Glutamate metabotropic and AMPA binding sites are reduced in Alzheimer's disease: an autoradiographic study of the hippocampus.

The distribution and levels of glutamate metabotropic binding sites were investigated in the hippocampal region of the human brain using quantitative autoradiography in normal subjects and patients with Alzheimer's disease. The topography of glutamate metabotropic binding sites was contrasted with those for kainate and 2-amino-3-hydroxy-5-methylisoxazole-4-propionic acid (AMPA) in adjacent sections from the same subjects. The regional distribution of glutamate metabotropic binding and AMPA binding were similar, being most abundant in the subiculum and CA1 region and lower in the CA3 region. The distribution of kainate binding differed from that of metabotropic binding being greatest in the deep layers of the parahippocampal gyrus and CA3 and lower in the subiculum and CA1. There were regionally distinct reductions in these non-N-methyl-D-aspartate (non-NMDA) binding sites in patients with Alzheimer's disease.
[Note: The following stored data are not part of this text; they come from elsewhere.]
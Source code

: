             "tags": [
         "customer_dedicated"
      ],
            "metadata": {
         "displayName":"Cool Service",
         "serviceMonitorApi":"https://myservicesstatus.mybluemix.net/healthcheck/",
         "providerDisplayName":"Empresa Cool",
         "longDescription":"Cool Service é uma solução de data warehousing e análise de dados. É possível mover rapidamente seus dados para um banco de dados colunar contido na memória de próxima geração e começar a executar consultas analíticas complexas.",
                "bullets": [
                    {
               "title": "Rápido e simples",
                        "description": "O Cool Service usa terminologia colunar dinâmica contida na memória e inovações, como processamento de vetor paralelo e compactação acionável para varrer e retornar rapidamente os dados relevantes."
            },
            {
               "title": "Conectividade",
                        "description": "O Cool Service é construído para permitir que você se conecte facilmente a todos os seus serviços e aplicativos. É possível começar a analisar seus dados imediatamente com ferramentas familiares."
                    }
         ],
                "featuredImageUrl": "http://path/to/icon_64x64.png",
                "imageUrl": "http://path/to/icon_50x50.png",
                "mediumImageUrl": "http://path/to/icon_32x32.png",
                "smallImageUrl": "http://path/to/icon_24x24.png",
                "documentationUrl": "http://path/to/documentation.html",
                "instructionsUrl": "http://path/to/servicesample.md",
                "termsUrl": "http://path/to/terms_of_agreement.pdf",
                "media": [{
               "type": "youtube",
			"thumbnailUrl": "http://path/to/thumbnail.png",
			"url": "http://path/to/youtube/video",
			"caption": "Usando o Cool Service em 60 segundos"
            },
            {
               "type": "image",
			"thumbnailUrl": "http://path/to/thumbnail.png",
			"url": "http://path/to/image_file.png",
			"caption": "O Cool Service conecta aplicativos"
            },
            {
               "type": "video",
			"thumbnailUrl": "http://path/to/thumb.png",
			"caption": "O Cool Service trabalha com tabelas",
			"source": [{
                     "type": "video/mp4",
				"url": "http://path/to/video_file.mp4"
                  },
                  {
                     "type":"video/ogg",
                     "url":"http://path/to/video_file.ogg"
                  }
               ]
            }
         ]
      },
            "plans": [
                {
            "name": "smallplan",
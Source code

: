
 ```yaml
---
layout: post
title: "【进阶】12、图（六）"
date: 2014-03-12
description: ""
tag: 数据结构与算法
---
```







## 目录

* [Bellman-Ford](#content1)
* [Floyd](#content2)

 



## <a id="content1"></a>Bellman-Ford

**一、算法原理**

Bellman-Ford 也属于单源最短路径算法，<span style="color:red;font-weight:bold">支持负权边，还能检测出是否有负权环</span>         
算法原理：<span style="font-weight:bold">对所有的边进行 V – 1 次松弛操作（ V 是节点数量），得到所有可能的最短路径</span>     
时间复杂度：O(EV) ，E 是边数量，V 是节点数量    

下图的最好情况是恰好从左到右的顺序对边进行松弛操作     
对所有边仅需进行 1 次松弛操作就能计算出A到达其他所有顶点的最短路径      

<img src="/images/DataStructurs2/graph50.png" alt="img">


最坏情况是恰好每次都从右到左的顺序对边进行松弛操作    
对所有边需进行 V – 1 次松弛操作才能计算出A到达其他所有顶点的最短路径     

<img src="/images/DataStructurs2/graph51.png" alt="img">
Glutamate metabotropic. AMPA and kainate binding were each markedly reduced in the subiculum and the magnitude of the change correlated with neuronal loss within the subiculum. Glutamate metabotropic binding and AMPA binding were reduced significantly in CA1 in subjects with Alzheimer's disease whereas kainate binding was minimally altered in this region. Kainate and AMPA binding were reduced significantly in the parahippocampal gyrus in Alzheimer's disease while glutamate metabotropic binding was not. In a number of hippocampal areas (e.g. dentate gyrus, CA3), the binding of all ligands was minimally altered in Alzheimer's disease. These differences may reflect the localisation of the three types of glutamate binding sites on neuronal elements which are differentially susceptible to the neurodegenerative process of Alzheimer's disease.